SS-Atlantis / AtlantisCmd

A command-line tool for doing various operations associated with managing runs of the Salish Sea Atlantis model. Based on https://github.com/SalishSeaCast/NEMO-Cmd/.
Apache License 2.0
0 stars 0 forks source link

Design Notes #1

Closed douglatornell closed 3 years ago

douglatornell commented 3 years ago

Design notes and discussion for a tool to manage runs of the Salish Sea Atlantis model.

The general idea is to create a new tool based on SalishSeaCast/NEMO-Cmd for running Atlantis. NEMO-Cmd is already the basis for tools for running various NEMO configurations (SalishSeaCast, GoMSS), WaveWatchIII, and FVCOM.

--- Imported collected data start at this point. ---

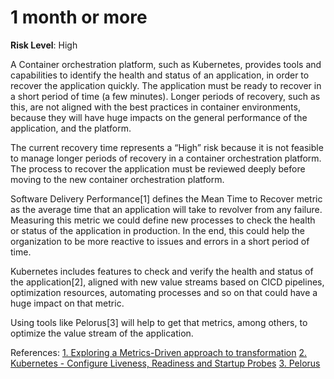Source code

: # 1 month or more

**Risk Level**: High

A Container orchestration platform, such as Kubernetes, provides tools and
capabilities to identify the health and status of an application, in order
to recover the application quickly. The application must be ready to recover
in a short period of time (a few minutes). Longer periods of recovery, such as
this, are not aligned with the best practices in container environments,
because they will have huge impacts on the general performance of the
application, and the platform.

The current recovery time represents a “High” risk because it is not feasible
to manage longer periods of recovery in a container orchestration platform.
The process to recover the application must be reviewed deeply before moving
to the new container orchestration platform.

Software Delivery Performance[1] defines the Mean Time to Recover metric as
the average time that an application will take to revolver from any failure.
Measuring this metric we could define new processes to check the health or
status of the application in production. In the end, this could help the
organization to be more reactive to issues and errors in a short period of time.

Kubernetes includes features to check and verify the health and status of
the application[2], aligned with new value streams based on CICD pipelines,
optimization resources, automating processes and so on that could have a
huge impact on that metric.

Using tools like Pelorus[3] will help to get that metrics, among others,
to optimize the value stream of the application.

References:
[1. Exploring a Metrics-Driven approach to transformation](https://cloud.redhat.com/blog/exploring-a-metrics-driven-approach-to-transformation)
[2. Kubernetes - Configure Liveness, Readiness and Startup Probes](https://kubernetes.io/docs/tasks/configure-pod-container/configure-liveness-readiness-startup-probes/)
[3. Pelorus](https://pelorus.readthedocs.io/en/latest/#software-delivery-performance-as-an-outcome)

The goal is a command like: atlantis run run_description.yaml results_directory_path/ e.g. atlantis run 25yr.yaml /ocean/rlovindeer/MOAD/analysis-raisha/SSmodel_outputs/output-25yr/ That command will:

Other ideas:

douglatornell commented 3 years ago

@raishalovindeer I decided that I should write down what I have been thinking about on this in a way/place where we can discuss and reflect on it. If it turns out that you don't think this will add value to your workflow, it doesn't have to go any farther than discussion.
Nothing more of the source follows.